What to produce: Below are records. Find each line in them that holds the word "model" and copy it.
══ Provided material ══
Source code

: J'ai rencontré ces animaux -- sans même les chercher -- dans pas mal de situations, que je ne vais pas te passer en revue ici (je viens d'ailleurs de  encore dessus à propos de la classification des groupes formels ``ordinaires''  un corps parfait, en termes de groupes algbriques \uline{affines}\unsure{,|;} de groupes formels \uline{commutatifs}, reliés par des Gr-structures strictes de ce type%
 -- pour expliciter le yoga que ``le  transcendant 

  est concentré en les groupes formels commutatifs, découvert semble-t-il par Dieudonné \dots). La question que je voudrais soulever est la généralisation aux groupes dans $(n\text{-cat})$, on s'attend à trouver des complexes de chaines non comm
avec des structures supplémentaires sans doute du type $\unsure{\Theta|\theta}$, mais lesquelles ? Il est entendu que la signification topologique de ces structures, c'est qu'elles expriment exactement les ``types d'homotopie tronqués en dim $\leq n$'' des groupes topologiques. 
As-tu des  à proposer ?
═══
══ Provided material ══
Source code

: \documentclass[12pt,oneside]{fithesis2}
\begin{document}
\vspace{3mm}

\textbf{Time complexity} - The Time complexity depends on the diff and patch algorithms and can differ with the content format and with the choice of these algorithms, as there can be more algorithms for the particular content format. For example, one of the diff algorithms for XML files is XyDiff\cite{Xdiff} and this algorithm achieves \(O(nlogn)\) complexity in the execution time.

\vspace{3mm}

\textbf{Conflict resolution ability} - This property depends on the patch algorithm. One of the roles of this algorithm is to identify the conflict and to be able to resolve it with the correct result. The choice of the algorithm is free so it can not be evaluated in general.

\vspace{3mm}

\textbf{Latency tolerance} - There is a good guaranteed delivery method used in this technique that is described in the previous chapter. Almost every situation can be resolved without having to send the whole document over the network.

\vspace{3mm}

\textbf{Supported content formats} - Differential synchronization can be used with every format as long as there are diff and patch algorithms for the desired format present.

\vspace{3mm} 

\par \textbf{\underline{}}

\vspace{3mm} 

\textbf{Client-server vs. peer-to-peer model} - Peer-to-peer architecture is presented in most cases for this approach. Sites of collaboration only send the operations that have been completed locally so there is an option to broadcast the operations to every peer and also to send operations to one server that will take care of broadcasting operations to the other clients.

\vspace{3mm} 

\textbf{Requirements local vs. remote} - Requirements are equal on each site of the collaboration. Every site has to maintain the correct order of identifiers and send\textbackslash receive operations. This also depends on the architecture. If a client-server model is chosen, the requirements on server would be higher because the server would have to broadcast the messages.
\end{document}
═══
Task output:
\textbf{Client-server vs. peer-to-peer model} - Peer-to-peer architecture is presented in most cases for this approach. Sites of collaboration only send the operations that have been completed locally so there is an option to broadcast the operations to every peer and also to send operations to one server that will take care of broadcasting operations to the other clients.
\textbf{Requirements local vs. remote} - Requirements are equal on each site of the collaboration. Every site has to maintain the correct order of identifiers and send\textbackslash receive operations. This also depends on the architecture. If a client-server model is chosen, the requirements on server would be higher because the server would have to broadcast the messages.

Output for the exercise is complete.